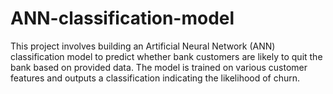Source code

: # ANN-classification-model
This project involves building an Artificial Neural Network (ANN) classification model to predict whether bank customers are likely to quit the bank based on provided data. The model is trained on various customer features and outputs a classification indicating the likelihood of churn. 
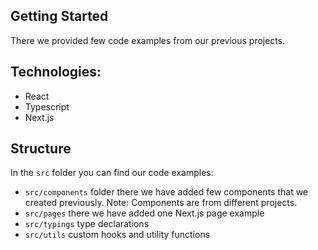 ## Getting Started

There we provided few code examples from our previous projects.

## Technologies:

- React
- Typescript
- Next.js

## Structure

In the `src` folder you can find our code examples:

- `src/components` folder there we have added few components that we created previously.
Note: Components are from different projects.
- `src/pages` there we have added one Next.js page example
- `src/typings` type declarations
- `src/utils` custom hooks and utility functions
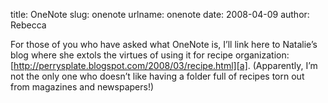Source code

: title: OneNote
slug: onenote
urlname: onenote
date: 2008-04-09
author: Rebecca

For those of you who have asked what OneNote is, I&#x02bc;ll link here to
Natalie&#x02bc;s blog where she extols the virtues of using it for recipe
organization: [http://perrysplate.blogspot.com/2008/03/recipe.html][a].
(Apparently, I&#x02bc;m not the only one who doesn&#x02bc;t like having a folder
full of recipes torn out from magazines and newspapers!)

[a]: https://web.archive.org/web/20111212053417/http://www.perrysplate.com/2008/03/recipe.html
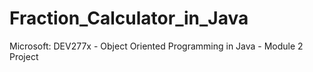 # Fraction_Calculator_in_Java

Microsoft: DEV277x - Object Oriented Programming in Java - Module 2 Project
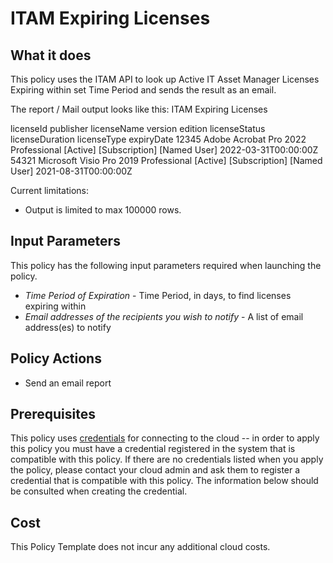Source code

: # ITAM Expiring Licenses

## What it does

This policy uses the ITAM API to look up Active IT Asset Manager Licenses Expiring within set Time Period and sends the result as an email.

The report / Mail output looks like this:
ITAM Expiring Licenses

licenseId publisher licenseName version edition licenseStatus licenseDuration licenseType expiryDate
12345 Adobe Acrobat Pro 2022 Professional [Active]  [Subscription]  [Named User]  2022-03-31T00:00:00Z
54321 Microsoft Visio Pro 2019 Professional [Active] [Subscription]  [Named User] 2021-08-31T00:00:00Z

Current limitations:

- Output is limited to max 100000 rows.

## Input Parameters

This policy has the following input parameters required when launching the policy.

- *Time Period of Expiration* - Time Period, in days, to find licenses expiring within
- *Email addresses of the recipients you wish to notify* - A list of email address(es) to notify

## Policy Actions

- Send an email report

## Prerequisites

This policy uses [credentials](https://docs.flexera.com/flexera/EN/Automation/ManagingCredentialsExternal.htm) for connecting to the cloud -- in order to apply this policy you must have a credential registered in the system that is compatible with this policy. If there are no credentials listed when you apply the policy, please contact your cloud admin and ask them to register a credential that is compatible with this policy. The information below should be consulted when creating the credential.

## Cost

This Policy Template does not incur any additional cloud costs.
....................
AIM OF THE EXERCISE: Every line above that has the string "Named" needs to be copied.

REPLY TO THE TASK:
12345 Adobe Acrobat Pro 2022 Professional [Active]  [Subscription]  [Named User]  2022-03-31T00:00:00Z
54321 Microsoft Visio Pro 2019 Professional [Active] [Subscription]  [Named User] 2021-08-31T00:00:00Z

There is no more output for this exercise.